Chapter Text
When Castiel comes of age, he does so as an alpha and, therefore, is immediately taken on as a squire to his third-cousin Prince Michael. It is a great honor, and one only afforded to him by his other cousins presenting as betas. He maintains weapons, honing both the blades and his skills with them. He rides hard and long, his days stretching even beyond those of Prince Michael; after all, someone must cook breakfast before sunrise and clean dinner’s dishes after dusk.
Come the civil war, Castiel enters knighthood early and superbly. He becomes a captain. A commander. Had the war raged long enough, none doubt his eventual rise to general. Instead, with an uneasy stalemate between Lucifer and King Michael, Raphael’s meddling to the east, and Prince Gabriel’s abrupt abdication, Castiel finds himself thrust into yet another role: that of a fledgling diplomat.
This is a problem.
“Castiel, we are in need of alliances,” King Michael reminds him. “You will join the scenting tour.”
Back bowed, head lowered, Castiel trains his eyes on the base of King Michael’s throne. “My king, you know that this, I cannot do.”
“I know this, you must do,” King Michael replies. “For what reason would you disobey me?”
Castiel valiantly struggles to think of a convincing one.
I have no wish to mate.
I have no wish to mate for you.
This one choice is mine.
Aloud, he says none of this. Instead, he commits treason, and lies to to his king:
“My heart is already claimed,” Castiel declares. “I could scent all the world and remain unswayed.”
King Michael rises from his throne. “Walk with me,” he decrees, and Castiel follows him away from the hushed whispers of the throne room, a thousand rumors birthed with his one utterance.
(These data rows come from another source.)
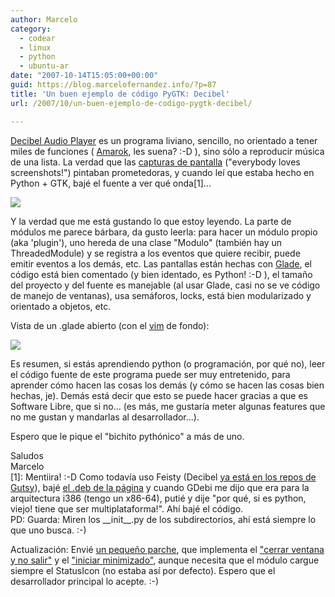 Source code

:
 ```yaml
---
author: Marcelo
category:
  - codear
  - linux
  - python
  - ubuntu-ar
date: "2007-10-14T15:05:00+00:00"
guid: https://blog.marcelofernandez.info/?p=87
title: 'Un buen ejemplo de código PyGTK: Decibel'
url: /2007/10/un-buen-ejemplo-de-codigo-pygtk-decibel/

---
```

[Decibel Audio Player](http://decibel.silent-blade.org/index.php?n=Main.HomePage) es un programa liviano, sencillo, no orientado a tener miles de funciones ( [Amarok](http://amarok.kde.org/), les suena? :-D ), sino sólo a reproducir música de una lista. La verdad que las [capturas de pantalla](http://decibel.silent-blade.org/index.php?n=Main.Screenshots) ("everybody loves screenshots!") pintaban prometedoras, y cuando leí que estaba hecho en Python + GTK, bajé el fuente a ver qué onda\[1\]...

[![](http://1.bp.blogspot.com/_nDZ247g0qSM/RxIyXn7y13I/AAAAAAAAAL4/OcdQYNW4qxw/s400/main-file-explorer.png)](http://1.bp.blogspot.com/_nDZ247g0qSM/RxIyXn7y13I/AAAAAAAAAL4/OcdQYNW4qxw/s1600-h/main-file-explorer.png)

Y la verdad que me está gustando lo que estoy leyendo. La parte de módulos me parece bárbara, da gusto leerla: para hacer un módulo propio (aka 'plugin'), uno hereda de una clase "Modulo" (también hay un ThreadedModule) y se registra a los eventos que quiere recibir, puede emitir eventos a los demás, etc. Las pantallas están hechas con [Glade](http://glade.gnome.org/), el código está bien comentado (y bien identado, es Python! :-D ), el tamaño del proyecto y del fuente es manejable (al usar Glade, casi no se ve código de manejo de ventanas), usa semáforos, locks, está bien modularizado y orientado a objetos, etc.

Vista de un .glade abierto (con el [vim](http://vim.sourceforge.net/) de fondo):

[![](http://1.bp.blogspot.com/_nDZ247g0qSM/RxIz-n7y14I/AAAAAAAAAMA/-h7JTrukkQc/s400/Pantallazo.png)](http://1.bp.blogspot.com/_nDZ247g0qSM/RxIz-n7y14I/AAAAAAAAAMA/-h7JTrukkQc/s1600-h/Pantallazo.png)  


Es resumen, si estás aprendiendo python (o programación, por qué no), leer el código fuente de este programa puede ser muy entretenido, para aprender cómo hacen las cosas los demás (y cómo se hacen las cosas bien hechas, je). Demás está decir que esto se puede hacer gracias a que es Software Libre, que si no... (es más, me gustaría meter algunas features que no me gustan y mandarlas al desarrollador...).

Espero que le pique el "bichito pythónico" a más de uno.

Saludos  
Marcelo  
\[1\]: Mentiira! :-D Como todavía uso Feisty (Decibel [ya está en los repos de Gutsy](http://packages.ubuntu.com/gutsy/sound/decibel-audio-player)), bajé [el .deb de la página](http://decibel.silent-blade.org/uploads/Main/decibel-audio-player-0.06.3.deb) y cuando GDebi me dijo que era para la arquitectura i386 (tengo un x86-64), putié y dije "por qué, si es python, viejo! tiene que ser multiplataforma!". Ahí bajé el código.  
PD: Guarda: Miren los \_\_init\_\_.py de los subdirectorios, ahí está siempre lo que uno busca. :-)

Actualización: Envié [un pequeño parche](http://launchpadlibrarian.net/10021323/decibel-0.06-hide_window_and_start_in_tray_patch.tar.gz), que implementa el ["cerrar ventana y no salir"](https://bugs.launchpad.net/decibel-audio-player/+bug/152698) y el ["iniciar minimizado"](https://bugs.launchpad.net/decibel-audio-player/+bug/146668), aunque necesita que el módulo cargue siempre el StatusIcon (no estaba así por defecto). Espero que el desarrollador principal lo acepte. :-)
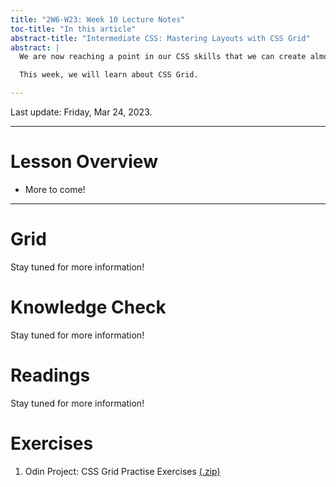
 ```yaml
---
title: "2W6-W23: Week 10 Lecture Notes"
toc-title: "In this article"
abstract-title: "Intermediate CSS: Mastering Layouts with CSS Grid"
abstract: |
  We are now reaching a point in our CSS skills that we can create almost any layout or structure that we can envision.

  This week, we will learn about CSS Grid.

---
```


Last update: Friday, Mar 24, 2023.

---

# Lesson Overview

- More to come!

---

# Grid

Stay tuned for more information!

# Knowledge Check

Stay tuned for more information!

# Readings

Stay tuned for more information!

# Exercises

1. Odin Project: CSS Grid Practise Exercises [(.zip)][tutCSSGrid]

[tutCSSGrid]: ../tutorials/css-exercises-grid.zip "Odin Project: CSS Grid Exercises. There are 3 exercises total in this set."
They enter the private hall behind the throne.
“Tell me the name of this omega,” King Michael commands.
Absolutely no one comes to mind.
“Surely,” Castiel begins, and swallows. “Surely you recall… before the war… when we traveled abroad.”
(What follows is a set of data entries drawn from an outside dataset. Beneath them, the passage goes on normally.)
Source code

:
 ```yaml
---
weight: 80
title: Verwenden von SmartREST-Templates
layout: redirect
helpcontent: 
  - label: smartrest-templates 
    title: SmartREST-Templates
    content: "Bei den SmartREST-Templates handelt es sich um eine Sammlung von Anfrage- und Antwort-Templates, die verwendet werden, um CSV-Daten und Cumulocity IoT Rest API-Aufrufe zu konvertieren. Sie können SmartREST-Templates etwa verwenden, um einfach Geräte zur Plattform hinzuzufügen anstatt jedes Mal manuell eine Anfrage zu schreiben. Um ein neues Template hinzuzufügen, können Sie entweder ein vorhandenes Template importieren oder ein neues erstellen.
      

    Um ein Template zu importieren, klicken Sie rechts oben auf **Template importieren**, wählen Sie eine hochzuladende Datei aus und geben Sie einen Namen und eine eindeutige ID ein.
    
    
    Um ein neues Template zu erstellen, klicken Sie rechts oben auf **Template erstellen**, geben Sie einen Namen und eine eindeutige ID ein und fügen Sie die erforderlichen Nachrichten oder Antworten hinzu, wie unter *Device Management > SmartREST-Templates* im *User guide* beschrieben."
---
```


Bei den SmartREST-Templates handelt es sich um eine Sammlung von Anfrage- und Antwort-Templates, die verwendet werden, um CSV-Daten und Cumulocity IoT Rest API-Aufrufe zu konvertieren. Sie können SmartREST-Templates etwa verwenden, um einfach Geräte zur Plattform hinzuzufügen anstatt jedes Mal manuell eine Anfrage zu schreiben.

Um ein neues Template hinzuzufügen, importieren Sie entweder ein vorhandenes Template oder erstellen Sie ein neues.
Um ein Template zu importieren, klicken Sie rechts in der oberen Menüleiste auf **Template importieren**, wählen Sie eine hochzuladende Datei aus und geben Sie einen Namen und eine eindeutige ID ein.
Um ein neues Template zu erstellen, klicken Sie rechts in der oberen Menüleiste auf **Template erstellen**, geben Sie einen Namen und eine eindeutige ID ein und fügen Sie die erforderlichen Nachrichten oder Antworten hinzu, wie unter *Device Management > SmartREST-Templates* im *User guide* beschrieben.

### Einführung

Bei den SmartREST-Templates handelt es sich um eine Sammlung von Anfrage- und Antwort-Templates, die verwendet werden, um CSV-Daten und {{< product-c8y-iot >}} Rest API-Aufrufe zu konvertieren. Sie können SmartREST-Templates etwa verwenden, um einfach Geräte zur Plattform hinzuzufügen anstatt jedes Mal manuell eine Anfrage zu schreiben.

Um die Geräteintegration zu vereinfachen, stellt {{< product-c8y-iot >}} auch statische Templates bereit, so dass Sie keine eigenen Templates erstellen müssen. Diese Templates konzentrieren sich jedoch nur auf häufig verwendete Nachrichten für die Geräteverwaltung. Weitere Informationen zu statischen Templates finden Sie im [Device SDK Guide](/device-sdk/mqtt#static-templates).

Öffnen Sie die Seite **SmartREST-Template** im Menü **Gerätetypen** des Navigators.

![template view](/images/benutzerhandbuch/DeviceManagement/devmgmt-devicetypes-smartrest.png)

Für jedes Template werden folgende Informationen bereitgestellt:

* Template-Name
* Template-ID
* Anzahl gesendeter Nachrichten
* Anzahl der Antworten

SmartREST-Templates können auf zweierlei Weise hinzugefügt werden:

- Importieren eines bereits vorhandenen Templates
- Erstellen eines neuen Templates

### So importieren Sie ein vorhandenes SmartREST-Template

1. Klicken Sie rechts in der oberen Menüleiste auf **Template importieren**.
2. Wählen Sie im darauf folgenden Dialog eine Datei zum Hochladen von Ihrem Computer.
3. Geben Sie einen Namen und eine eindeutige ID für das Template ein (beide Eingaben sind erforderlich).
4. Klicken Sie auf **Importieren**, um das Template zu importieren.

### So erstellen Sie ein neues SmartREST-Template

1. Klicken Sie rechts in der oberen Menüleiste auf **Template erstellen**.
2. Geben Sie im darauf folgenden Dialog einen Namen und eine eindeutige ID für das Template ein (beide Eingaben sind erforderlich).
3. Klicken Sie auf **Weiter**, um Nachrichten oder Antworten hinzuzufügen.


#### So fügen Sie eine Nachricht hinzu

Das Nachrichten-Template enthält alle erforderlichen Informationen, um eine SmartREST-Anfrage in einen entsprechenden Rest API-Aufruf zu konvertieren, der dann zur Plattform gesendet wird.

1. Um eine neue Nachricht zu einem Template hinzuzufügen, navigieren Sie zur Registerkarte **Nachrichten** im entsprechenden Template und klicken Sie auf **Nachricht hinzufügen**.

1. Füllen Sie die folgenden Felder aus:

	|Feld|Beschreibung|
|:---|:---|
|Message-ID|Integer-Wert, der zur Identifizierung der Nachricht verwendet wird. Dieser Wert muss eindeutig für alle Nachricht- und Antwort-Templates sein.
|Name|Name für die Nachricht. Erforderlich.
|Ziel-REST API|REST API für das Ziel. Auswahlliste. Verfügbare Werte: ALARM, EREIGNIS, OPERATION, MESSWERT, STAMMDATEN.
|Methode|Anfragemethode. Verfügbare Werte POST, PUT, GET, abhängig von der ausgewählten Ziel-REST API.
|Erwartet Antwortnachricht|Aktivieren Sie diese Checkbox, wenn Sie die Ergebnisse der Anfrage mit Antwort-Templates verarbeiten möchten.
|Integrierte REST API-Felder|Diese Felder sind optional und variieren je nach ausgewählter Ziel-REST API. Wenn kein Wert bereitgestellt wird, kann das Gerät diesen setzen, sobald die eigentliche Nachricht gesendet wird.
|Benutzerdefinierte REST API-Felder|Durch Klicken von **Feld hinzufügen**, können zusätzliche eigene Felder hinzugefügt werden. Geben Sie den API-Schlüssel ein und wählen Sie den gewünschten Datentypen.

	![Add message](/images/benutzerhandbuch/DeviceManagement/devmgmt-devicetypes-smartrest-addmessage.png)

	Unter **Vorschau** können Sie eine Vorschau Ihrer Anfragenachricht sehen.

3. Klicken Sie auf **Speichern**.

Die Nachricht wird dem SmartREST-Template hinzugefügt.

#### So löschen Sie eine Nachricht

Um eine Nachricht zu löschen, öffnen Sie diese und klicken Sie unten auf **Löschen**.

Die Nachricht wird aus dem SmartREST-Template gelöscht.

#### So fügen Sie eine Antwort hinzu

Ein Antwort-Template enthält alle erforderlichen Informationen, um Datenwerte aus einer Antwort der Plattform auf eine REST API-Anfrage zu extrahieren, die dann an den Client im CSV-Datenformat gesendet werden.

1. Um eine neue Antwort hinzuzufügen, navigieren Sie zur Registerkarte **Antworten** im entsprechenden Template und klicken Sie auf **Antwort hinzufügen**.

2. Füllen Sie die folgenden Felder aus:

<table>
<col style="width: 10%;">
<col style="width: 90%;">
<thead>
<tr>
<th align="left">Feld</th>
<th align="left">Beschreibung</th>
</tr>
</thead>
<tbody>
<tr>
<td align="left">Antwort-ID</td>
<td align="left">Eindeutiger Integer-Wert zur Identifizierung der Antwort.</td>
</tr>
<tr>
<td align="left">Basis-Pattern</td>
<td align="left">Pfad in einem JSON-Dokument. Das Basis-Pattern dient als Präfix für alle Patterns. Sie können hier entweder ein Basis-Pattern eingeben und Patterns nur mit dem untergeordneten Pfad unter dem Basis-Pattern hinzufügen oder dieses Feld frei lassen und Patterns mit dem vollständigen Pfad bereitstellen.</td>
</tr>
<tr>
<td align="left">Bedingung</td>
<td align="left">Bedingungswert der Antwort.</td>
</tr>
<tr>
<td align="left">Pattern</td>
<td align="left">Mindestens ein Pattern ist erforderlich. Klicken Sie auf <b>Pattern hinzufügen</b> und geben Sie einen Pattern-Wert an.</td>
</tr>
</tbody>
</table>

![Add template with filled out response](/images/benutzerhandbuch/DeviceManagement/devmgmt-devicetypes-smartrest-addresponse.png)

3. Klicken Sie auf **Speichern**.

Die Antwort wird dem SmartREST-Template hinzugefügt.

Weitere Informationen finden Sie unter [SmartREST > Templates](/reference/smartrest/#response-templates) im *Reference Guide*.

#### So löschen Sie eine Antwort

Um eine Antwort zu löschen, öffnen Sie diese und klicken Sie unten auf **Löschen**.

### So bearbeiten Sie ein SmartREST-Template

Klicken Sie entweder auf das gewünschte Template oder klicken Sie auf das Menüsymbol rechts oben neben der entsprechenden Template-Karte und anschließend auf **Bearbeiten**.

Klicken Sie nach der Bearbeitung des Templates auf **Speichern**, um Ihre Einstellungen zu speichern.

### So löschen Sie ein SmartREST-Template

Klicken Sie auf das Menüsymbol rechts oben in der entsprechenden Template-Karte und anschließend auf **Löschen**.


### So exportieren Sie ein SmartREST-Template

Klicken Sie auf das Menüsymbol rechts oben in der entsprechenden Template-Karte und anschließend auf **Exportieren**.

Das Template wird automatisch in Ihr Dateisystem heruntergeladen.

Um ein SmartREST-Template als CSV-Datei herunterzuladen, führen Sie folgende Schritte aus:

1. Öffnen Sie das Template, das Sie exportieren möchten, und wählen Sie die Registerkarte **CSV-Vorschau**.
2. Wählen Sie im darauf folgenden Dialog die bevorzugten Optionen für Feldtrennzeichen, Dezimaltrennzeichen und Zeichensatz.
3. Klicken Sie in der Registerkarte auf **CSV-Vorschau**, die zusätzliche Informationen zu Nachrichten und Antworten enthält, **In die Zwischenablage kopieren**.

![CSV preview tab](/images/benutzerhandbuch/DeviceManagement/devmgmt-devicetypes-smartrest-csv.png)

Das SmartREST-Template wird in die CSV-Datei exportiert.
Arms folded, wrists glinting with as much gold as his furrowed brow, Michael waits.
“The omega was young, with parents yet to allow courtship or claiming,” Castiel continues. “Regardless, I have never seen nor smelled another to sway me away. I swore to wait. I am still waiting.”
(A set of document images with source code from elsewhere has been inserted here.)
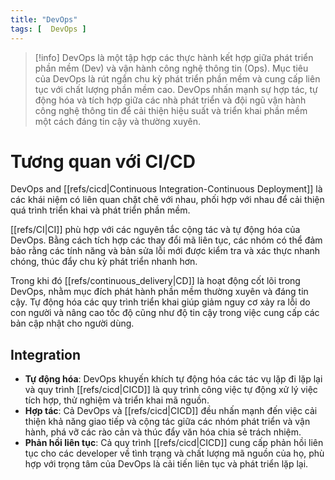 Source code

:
 ```yaml
---
title: "DevOps"
tags: [  DevOps ]
---
```


> [!info]
> DevOps là một tập hợp các thực hành kết hợp giữa phát triển phần mềm (Dev) và vận hành công nghệ thông tin (Ops). Mục
> tiêu của DevOps là rút ngắn chu kỳ phát triển phần mềm và cung cấp liên tục với chất lượng phần mềm cao. DevOps nhấn
> mạnh sự hợp tác, tự động hóa và tích hợp giữa các nhà phát triển và đội ngũ vận hành công nghệ thông tin để cải thiện
> hiệu suất và triển khai phần mềm một cách đáng tin cậy và thường xuyên.

# Tương quan với CI/CD

DevOps and [[refs/cicd|Continuous Integration-Continuous Deployment]] là các khái niệm có liên quan chặt chẽ với nhau,
phối hợp với nhau để cải thiện quá trình triển khai và phát triển phần mềm.

[[refs/CI|CI]] phù hợp với các nguyên tắc cộng tác và tự động hóa của DevOps. Bằng cách tích hợp các thay đổi mã liên
tục, các nhóm có thể đảm bảo rằng các tính năng và bản sửa lỗi mới được kiểm tra và xác thực nhanh chóng, thúc đẩy chu
kỳ phát triển nhanh hơn.

Trong khi đó [[refs/continuous_delivery|CD]] là hoạt động cốt lõi trong DevOps, nhằm mục đích phát hành phần mềm thường xuyên và đáng tin
cậy. Tự động hóa các quy trình triển khai giúp giảm nguy cơ xảy ra lỗi do con người và nâng cao tốc độ cũng như độ tin
cậy trong việc cung cấp các bản cập nhật cho người dùng.

## Integration

* **Tự động hóa**: DevOps khuyến khích tự động hóa các tác vụ lặp đi lặp lại và quy trình [[refs/cicd|CICD]] là quy trình công
việc tự động xử lý việc tích hợp, thử nghiệm và triển khai mã nguồn.
* **Hợp tác**: Cả DevOps và [[refs/cicd|CICD]] đều nhấn mạnh đến việc cải thiện khả năng giao tiếp và cộng tác giữa các nhóm
phát triển và vận hành, phá vỡ các rào cản và thúc đẩy văn hóa chia sẻ trách nhiệm.
* **Phản hồi liên tục**: Cả quy trình [[refs/cicd|CICD]] cung cấp phản hồi liên tục cho các developer về tình trạng và chất
lượng mã nguồn của họ, phù hợp với trọng tâm của DevOps là cải tiến liên tục và phát triển lặp lại.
“It has been a decade since we traveled,” King Michael says.
“The memory remains.”
“The omega was so striking, so young?”
“I was young as well,” Castiel reminds him.
“If you are still waiting, the omega is unmated.”
To disagree would be dangerous at this point. “Yes.”
“You are… twenty-nine.”
“...Yes.”
“And you claim this omega—already manifested as an omega ten years ago or more—is yet unmated.”
Belatedly, it occurs to Castiel that this was a very bad lie.
“Yes,” he says anyway.
King Michael studies Castiel’s face long and hard. Then, with a nod, he snaps his fingers, pointing to Castiel. “The Winchester omega.”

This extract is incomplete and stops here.